* _Exercise input_
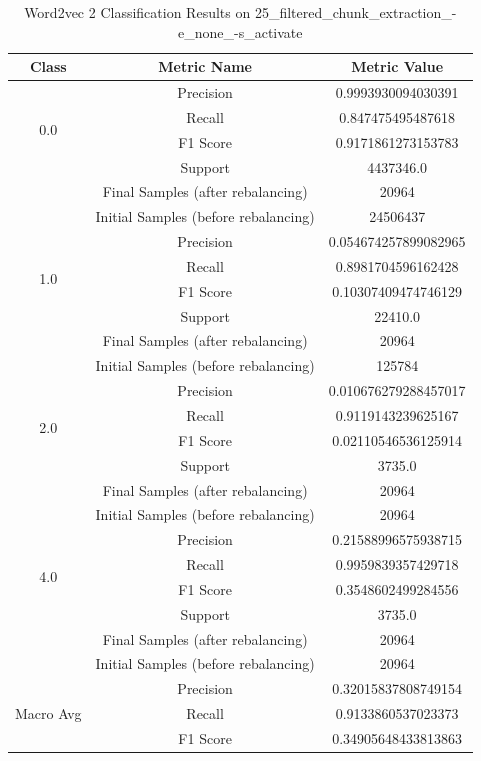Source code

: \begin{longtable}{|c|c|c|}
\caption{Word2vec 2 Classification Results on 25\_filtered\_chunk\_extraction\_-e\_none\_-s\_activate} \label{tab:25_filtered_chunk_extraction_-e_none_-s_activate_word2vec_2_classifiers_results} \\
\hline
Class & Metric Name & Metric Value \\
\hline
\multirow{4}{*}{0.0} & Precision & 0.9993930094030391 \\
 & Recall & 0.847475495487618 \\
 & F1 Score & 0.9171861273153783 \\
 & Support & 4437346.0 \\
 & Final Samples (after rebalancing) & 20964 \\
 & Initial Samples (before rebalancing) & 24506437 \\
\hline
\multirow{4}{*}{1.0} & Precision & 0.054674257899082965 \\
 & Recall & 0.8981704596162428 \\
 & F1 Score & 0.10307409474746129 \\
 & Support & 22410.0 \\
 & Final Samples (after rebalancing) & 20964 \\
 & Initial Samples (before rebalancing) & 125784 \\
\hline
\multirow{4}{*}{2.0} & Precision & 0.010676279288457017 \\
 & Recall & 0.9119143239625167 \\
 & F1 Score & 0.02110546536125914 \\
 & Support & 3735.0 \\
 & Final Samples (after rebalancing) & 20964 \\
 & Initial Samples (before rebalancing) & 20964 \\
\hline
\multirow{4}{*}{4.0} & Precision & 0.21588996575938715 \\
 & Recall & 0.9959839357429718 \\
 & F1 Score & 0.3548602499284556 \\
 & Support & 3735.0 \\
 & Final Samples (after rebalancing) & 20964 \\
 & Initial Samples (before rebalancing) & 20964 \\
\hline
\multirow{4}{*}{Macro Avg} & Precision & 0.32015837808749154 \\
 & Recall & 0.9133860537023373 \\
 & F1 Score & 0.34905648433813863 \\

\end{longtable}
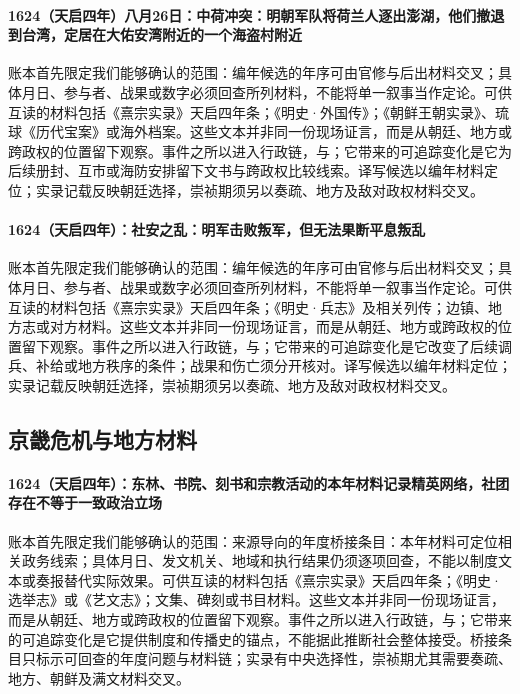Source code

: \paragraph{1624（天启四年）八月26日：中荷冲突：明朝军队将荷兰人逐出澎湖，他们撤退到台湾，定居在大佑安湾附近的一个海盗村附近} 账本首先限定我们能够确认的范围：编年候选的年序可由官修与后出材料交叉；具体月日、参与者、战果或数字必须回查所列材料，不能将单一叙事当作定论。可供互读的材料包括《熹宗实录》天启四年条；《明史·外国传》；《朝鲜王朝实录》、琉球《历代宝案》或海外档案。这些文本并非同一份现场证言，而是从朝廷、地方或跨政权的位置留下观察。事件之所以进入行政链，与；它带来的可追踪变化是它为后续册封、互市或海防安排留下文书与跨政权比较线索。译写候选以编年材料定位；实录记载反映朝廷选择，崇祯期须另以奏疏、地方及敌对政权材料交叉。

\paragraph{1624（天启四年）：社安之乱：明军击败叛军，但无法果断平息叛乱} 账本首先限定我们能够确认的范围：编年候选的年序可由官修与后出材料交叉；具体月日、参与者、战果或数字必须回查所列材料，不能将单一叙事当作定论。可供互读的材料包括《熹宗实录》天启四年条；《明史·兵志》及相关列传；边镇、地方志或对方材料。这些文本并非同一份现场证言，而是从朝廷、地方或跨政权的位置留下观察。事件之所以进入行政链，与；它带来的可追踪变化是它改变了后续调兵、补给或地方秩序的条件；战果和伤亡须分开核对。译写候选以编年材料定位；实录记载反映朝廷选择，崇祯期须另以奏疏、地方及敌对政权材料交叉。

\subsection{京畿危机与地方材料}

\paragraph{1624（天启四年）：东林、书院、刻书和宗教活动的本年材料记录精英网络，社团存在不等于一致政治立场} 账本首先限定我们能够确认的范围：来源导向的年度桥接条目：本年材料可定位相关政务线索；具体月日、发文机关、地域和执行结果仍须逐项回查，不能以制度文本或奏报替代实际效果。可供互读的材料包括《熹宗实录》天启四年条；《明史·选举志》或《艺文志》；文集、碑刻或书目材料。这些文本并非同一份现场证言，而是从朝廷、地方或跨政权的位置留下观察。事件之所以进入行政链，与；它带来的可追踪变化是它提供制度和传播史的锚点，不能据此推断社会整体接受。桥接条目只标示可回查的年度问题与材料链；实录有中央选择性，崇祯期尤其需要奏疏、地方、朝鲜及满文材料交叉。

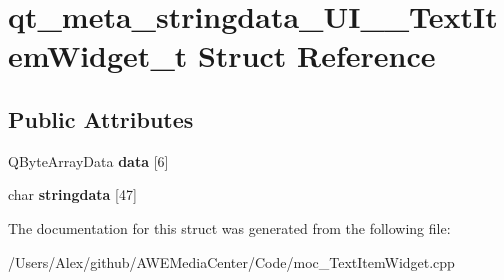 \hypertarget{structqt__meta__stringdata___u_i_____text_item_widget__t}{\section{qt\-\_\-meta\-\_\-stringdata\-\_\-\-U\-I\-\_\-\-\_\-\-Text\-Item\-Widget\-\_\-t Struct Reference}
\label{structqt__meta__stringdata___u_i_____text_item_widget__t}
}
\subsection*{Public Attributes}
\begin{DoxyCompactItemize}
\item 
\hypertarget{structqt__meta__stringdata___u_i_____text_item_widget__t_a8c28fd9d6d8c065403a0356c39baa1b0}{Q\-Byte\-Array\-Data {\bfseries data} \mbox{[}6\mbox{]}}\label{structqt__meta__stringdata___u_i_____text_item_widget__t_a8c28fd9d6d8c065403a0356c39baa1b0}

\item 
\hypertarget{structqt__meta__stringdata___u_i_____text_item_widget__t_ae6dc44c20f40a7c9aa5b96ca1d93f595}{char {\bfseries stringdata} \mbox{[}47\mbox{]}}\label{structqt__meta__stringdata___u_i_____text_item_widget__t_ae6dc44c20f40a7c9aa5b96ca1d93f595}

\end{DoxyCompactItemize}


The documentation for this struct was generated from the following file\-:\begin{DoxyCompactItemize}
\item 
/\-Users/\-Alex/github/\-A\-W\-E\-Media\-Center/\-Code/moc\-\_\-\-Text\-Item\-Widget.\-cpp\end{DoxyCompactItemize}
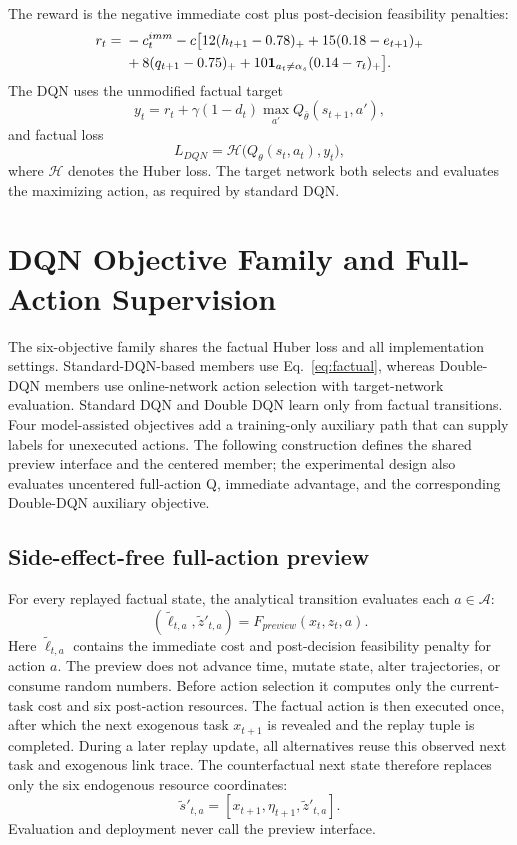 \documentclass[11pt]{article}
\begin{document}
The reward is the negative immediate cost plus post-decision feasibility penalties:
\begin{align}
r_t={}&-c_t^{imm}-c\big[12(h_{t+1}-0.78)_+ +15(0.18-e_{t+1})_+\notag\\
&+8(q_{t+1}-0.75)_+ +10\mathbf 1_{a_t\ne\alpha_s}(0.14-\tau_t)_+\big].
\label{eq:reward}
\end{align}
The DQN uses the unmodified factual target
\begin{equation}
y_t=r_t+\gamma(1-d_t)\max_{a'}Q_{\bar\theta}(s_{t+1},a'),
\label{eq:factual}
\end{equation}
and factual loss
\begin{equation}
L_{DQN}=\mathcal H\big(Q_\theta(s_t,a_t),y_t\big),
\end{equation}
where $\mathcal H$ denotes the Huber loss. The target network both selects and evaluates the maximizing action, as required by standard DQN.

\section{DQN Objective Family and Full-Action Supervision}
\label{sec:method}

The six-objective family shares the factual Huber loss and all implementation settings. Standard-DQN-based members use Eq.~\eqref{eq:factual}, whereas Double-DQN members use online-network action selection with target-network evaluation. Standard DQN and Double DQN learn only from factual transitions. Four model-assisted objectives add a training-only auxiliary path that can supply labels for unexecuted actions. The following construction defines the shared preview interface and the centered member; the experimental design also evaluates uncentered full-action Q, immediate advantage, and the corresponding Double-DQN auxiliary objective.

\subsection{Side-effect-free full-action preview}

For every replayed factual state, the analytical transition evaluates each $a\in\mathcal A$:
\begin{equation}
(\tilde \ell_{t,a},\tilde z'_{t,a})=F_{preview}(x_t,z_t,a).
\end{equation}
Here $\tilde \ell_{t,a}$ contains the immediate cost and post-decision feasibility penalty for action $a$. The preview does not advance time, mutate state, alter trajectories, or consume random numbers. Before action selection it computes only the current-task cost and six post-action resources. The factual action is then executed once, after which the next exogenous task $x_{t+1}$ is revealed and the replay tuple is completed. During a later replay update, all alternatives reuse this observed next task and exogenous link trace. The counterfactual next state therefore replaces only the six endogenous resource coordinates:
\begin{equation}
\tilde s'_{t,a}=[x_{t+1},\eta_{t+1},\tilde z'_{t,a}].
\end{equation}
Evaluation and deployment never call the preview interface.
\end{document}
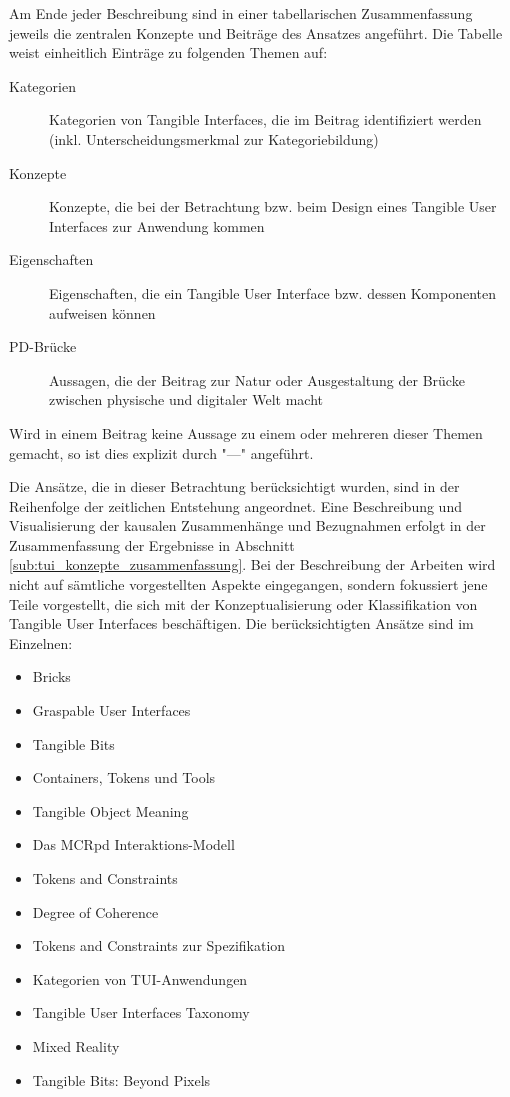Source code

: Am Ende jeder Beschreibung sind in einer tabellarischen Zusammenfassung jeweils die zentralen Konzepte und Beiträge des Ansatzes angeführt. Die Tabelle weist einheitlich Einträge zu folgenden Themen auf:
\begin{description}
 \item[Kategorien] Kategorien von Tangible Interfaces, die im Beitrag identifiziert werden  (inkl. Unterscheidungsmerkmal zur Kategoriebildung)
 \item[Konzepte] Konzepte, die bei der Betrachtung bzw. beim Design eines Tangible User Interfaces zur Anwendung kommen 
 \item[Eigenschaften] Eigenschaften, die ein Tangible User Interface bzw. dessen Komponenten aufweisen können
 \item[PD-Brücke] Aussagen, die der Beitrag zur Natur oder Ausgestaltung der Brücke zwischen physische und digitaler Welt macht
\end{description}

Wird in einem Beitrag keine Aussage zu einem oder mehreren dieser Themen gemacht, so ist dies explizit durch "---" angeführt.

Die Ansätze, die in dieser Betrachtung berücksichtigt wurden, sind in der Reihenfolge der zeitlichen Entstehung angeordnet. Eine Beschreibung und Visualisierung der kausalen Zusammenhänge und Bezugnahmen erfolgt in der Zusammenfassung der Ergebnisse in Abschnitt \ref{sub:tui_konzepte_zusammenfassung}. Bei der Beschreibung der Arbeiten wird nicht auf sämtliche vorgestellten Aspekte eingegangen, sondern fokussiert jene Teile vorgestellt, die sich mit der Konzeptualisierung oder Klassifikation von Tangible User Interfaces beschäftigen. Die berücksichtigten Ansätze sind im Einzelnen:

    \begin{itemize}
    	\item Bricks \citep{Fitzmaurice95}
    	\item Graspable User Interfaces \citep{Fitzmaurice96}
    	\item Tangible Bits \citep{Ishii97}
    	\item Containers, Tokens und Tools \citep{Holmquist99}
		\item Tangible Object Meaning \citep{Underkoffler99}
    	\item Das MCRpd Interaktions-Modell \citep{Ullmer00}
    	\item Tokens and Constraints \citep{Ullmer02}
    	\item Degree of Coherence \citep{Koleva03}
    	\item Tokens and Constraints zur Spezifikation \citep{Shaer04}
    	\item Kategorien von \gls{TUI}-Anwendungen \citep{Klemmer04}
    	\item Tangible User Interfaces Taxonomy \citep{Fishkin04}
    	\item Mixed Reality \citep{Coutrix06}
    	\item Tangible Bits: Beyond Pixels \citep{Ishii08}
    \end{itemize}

* _Work instructions_
What lines of the listing contain the word "Huber"? Copy them all.

* _Answer below_
where $\mathcal H$ denotes the Huber loss. The target network both selects and evaluates the maximizing action, as required by standard DQN.
The six-objective family shares the factual Huber loss and all implementation settings. Standard-DQN-based members use Eq.~\eqref{eq:factual}, whereas Double-DQN members use online-network action selection with target-network evaluation. Standard DQN and Double DQN learn only from factual transitions. Four model-assisted objectives add a training-only auxiliary path that can supply labels for unexecuted actions. The following construction defines the shared preview interface and the centered member; the experimental design also evaluates uncentered full-action Q, immediate advantage, and the corresponding Double-DQN auxiliary objective.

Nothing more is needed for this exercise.